For versions of PHP earlier than 5.0 and therefore lacking the handy `c` specifier for ISO 8601 dates, of which RFC 3339 is a subset, getting the time zone specified correctly was tricky for non-GMT dates. Forcing GMT and denoting it as `Z` will work in all PHP versions.
Context example:
<feed xmlns="http://purl.org/atom/ns#draft-ietf-atompub-format-08">
<title>Example Feed</title>
<link href="http://example.org/"/>
<updated>2003-12-13T18:30:02Z</updated>
<author> <name>John Doe</name> </author>
<entry>
<title>Atom-Powered Robots Run Amok</title>
<link href="http://example.org/2003/12/13/atom03"/>
<id>urn:uuid:1225c695-cfb8-4ebb-aaaa-80da344efa6a</id>
<updated>2003-12-13T18:30:02Z</updated>
<summary>Some text.</summary>
</entry>
Unix/C date format:
-------------------
date(`D M j G:i:s T Y`)
This is the date format as reported by unix utilities such as date and not coincidentally the format used by ANSI C`s asctime() function. The equivalent in the format used by the date utility, as well as the C and alias PHP function strftime(): `%a %b %e %H:%M:%S %Z %Y`.
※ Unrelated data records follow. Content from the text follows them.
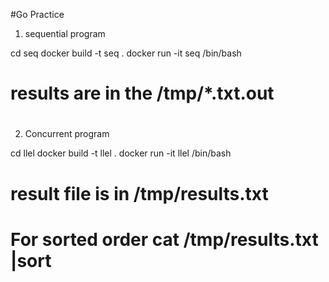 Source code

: #Go Practice

1. sequential program

cd seq
docker build -t seq .
docker run -it seq /bin/bash
# results are in the /tmp/*.txt.out
#
#
2. Concurrent program

cd llel
docker build -t llel .
docker run -it llel /bin/bash
# result file is in /tmp/results.txt
# For sorted order cat /tmp/results.txt |sort
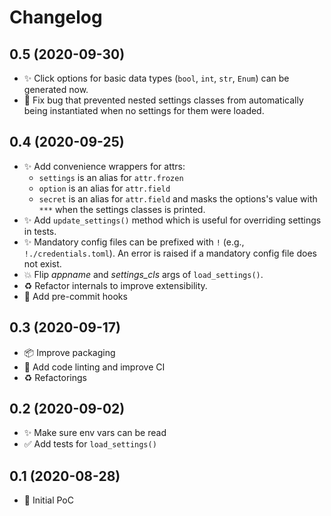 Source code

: # Changelog

## 0.5 (2020-09-30)

- ✨ Click options for basic data types (`bool`, `int`, `str`, `Enum`) can be generated now.
- 🐛 Fix bug that prevented nested settings classes from automatically being instantiated when no settings for them were loaded.

## 0.4 (2020-09-25)

- ✨ Add convenience wrappers for attrs:
  - `settings` is an alias for `attr.frozen`
  - `option` is an alias for `attr.field`
  - `secret` is an alias for `attr.field` and masks the options's value with `***` when the settings classes is printed.
- ✨ Add `update_settings()` method which is useful for overriding settings in tests.
- ✨ Mandatory config files can be prefixed with `!` (e.g., `!./credentials.toml`).
  An error is raised if a mandatory config file does not exist.
- 💥 Flip *appname* and *settings_cls* args of `load_settings()`.
- ♻️ Refactor internals to improve extensibility.
- 🚀 Add pre-commit hooks


## 0.3 (2020-09-17)

- 📦 Improve packaging
- 👷 Add code linting and improve CI
- ♻️ Refactorings


## 0.2 (2020-09-02)

- ✨ Make sure env vars can be read
- ✅ Add tests for `load_settings()`


## 0.1 (2020-08-28)

- 🎉 Initial PoC
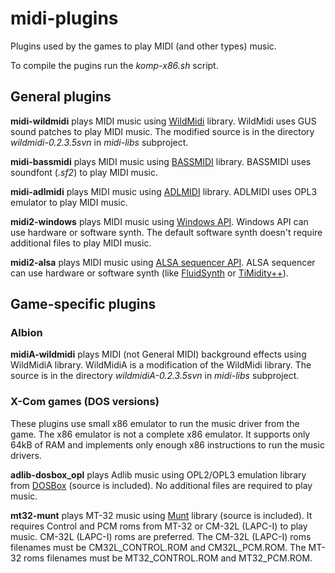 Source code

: # midi-plugins

Plugins used by the games to play MIDI (and other types) music.

To compile the pugins run the *komp-x86.sh* script.

## General plugins

**midi-wildmidi** plays MIDI music using [WildMidi](https://sourceforge.net/projects/wildmidi/ "WildMidi Midi Library and Player") library. WildMidi uses GUS sound patches to play MIDI music. The modified source is in the directory *wildmidi-0.2.3.5svn* in *midi-libs* subproject.

**midi-bassmidi** plays MIDI music using [BASSMIDI](http://www.un4seen.com/bass.html "BASS audio library") library. BASSMIDI uses soundfont (*.sf2*) to play MIDI music.

**midi-adlmidi** plays MIDI music using [ADLMIDI](https://github.com/Wohlstand/libADLMIDI/ "A MIDI play library with OPL3 (YMF262) emulator") library. ADLMIDI uses OPL3 emulator to play MIDI music.

**midi2-windows** plays MIDI music using [Windows API](https://msdn.microsoft.com/en-us/library/vs/alm/dd757277\(v=vs.85\).aspx "MIDI Reference"). Windows API can use hardware or software synth. The default software synth doesn't require additional files to play MIDI music.

**midi2-alsa** plays MIDI music using [ALSA sequencer API](http://www.alsa-project.org/alsa-doc/alsa-lib/group___sequencer.html "MIDI Sequencer"). ALSA sequencer can use hardware or software synth (like [FluidSynth](http://www.fluidsynth.org/ "A SoundFont Synthesizer") or [TiMidity++](http://timidity.sourceforge.net/ "TiMidity++")).

## Game-specific plugins

### Albion

**midiA-wildmidi** plays MIDI (not General MIDI) background effects using WildMidiA library. WildMidiA is a modification of the WildMidi library. The source is in the directory *wildmidiA-0.2.3.5svn* in *midi-libs* subproject.

### X-Com games (DOS versions)

These plugins use small x86 emulator to run the music driver from the game. The x86 emulator is not a complete x86 emulator. It supports only 64kB of RAM and implements only enough x86 instructions to run the music drivers.

**adlib-dosbox_opl** plays Adlib music using OPL2/OPL3 emulation library from [DOSBox](http://www.dosbox.com/ "DOS-emulator") (source is included). No additional files are required to play music.

**mt32-munt** plays MT-32 music using [Munt](http://munt.sourceforge.net/ "multi-platform software synthesiser") library (source is included). It requires Control and PCM roms from MT-32 or CM-32L (LAPC-I) to play music. CM-32L (LAPC-I) roms are preferred. The CM-32L (LAPC-I) roms filenames must be CM32L_CONTROL.ROM and CM32L_PCM.ROM. The MT-32 roms filenames must be MT32_CONTROL.ROM and MT32_PCM.ROM.
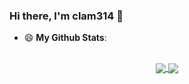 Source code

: ### Hi there, I'm clam314 👋

* <summary> 😄 <b>My Github Stats</b>: </summary>
 <br/>
<div align="center">
 <a href="https://github.com/anuraghazra/github-readme-stats" title="clam314's Github Stars">
  <img align="center" src="https://github-readme-stats.vercel.app/api?username=clam314&count_private=true&show_icons=true&hide=issues&line_height=24&theme=prussian" />
 </a>
 <a href="https://github.com/anuraghazra/github-readme-stats" title="Tops Language">
  <img align="center" src="https://github-readme-stats.vercel.app/api/top-langs/?username=clam314&layout=compact&show_icons=true&theme=prussian" />
 </a>
 </div>
 
 
<!--
**clam314/clam314** is a ✨ _special_ ✨ repository because its `README.md` (this file) appears on your GitHub profile.

Here are some ideas to get you started:

- 🔭 I’m currently working on ...
- 🌱 I’m currently learning ...
- 👯 I’m looking to collaborate on ...
- 🤔 I’m looking for help with ...
- 💬 Ask me about ...
- 📫 How to reach me: ...
- 😄 Pronouns: ...
- ⚡ Fun fact: ...
-->
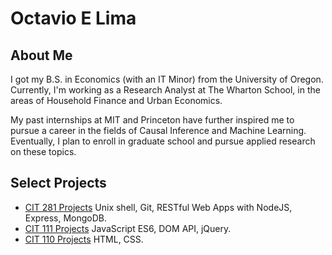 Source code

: # Octavio E Lima

## About Me

I got my B.S. in Economics (with an IT Minor) from the University of Oregon. Currently, I'm working as a Research Analyst at The Wharton School, in the areas of Household Finance and Urban Economics. 

My past internships at MIT and Princeton have further inspired me to pursue a career in the fields of Causal Inference and Machine Learning. Eventually, I plan to enroll in graduate school and pursue applied research on these topics. 

## Select Projects

- [CIT 281 Projects](https://uo-cit.github.io/project-5-octaviolima/) Unix shell, Git, RESTful Web Apps with NodeJS, Express, MongoDB.
- [CIT 111 Projects](https://pages.uoregon.edu/odelima/111) JavaScript ES6, DOM API, jQuery.
- [CIT 110 Projects](https://pages.uoregon.edu/odelima/110) HTML, CSS.
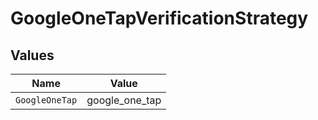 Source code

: # GoogleOneTapVerificationStrategy


## Values

| Name           | Value          |
| -------------- | -------------- |
| `GoogleOneTap` | google_one_tap |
Example: Mon Nov 19 19:03:52 EST 2007
mktime()
mktime()
mktime ( [hour [, minute [, second [, month [, day [, year [, daylight savings: 0 for no dst; 1 for dst; -1 dst unknown]]]]]]] )
Examples:
$tomorrow = mktime(0, 0, 0, date("m") , date("d")+1, date("Y"));
$lastmonth = mktime(0, 0, 0, date("m")-1, date("d"), date("Y"));
$nextyear = mktime(0, 0, 0, date("m"), date("d"), date("Y")+1);
Note that these examples will handle daylight savings appropriately as well as overflows, e.g. November 32 will be interpreted as December 1.